Of course, the estimation techniques we developed require that the underlying mathematical model describe the actual epidemic reasonably well. If this is not the case, then the estimation technique can be expected to fail, which would itself be an indication that the underlying model is faulty.

The computational effort associated with Method 1 was not excessive, even for farm communities much larger than the one we used in this paper. However, Methods 2 and 3 require the generation of millions of epidemic simulations to implement. Typical computation time for one phase of estimating our two parameters using data from a single epidemic was about 7 hours for our 946-farm community on a 4-core, 2.4 gigahertz computer with 4 gigabytes of RAM running Windows Vista.

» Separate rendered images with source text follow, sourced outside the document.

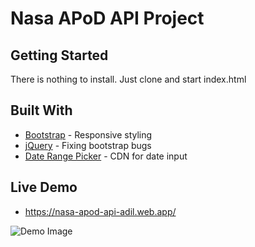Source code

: # Nasa APoD API Project

## Getting Started

There is nothing to install. Just clone and start index.html

## Built With

* [Bootstrap](https://getbootstrap.com/) - Responsive styling  
* [jQuery](https://jquery.com/) - Fixing bootstrap bugs 
* [Date Range Picker](https://www.daterangepicker.com/) - CDN for date input


## Live Demo 


* https://nasa-apod-api-adil.web.app/

![Demo Image](https://sun9-27.userapi.com/yydWwQk1KQ-pWWZp8qORVH80YFLuVCg8cuDnYg/EAZWtHcUsnw.jpg)

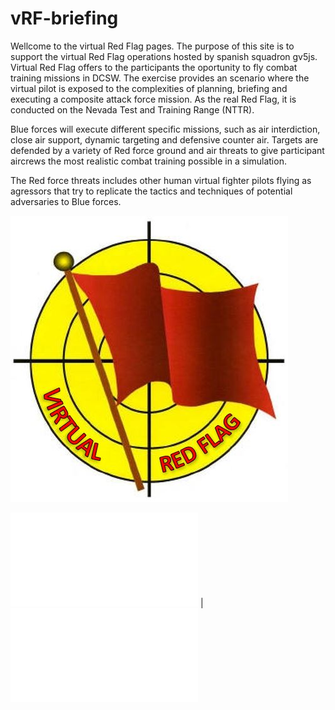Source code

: # vRF-briefing
Wellcome to the virtual Red Flag pages. The purpose of this site is to support the virtual Red Flag operations hosted by spanish squadron gv5js. Virtual Red Flag offers to the participants the oportunity to fly combat training missions in DCSW. The exercise provides an scenario where the virtual pilot is exposed to the complexities of planning, briefing and executing a composite attack force mission. As the real Red Flag, it is conducted on the Nevada Test and Training Range (NTTR).
 

Blue forces will execute different specific missions, such as air interdiction, close air support, dynamic targeting and defensive counter air. Targets are defended by a variety of Red force ground and air threats to give participant aircrews the most realistic combat training possible in a simulation.

 
The Red force threats includes other human virtual fighter pilots flying as agressors that try to replicate the tactics and techniques of potential adversaries to Blue forces.

 

![](/Images/LogovRF.JPG)


![vRF Spins](./docs/spins.html) | ![vRF Local Procedures](./docs/LocalProcedures.html)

For a farm community with 4235 farms, the computation time was about 23 hours on an 8-core, 2.7-gigahertz computer with 32 gigabytes of RAM running RedHat Linux.

Parameter estimates are essential in running good simulations of an ongoing epidemic. We are now in the process of gathering data from actual epidemics to test our estimation techniques. We are particularly interested in past epidemics for which there is enough data to apply all three methods. If, then, all three methods yield similar parameter estimations, this would be an excellent indication that the underlying model is valid.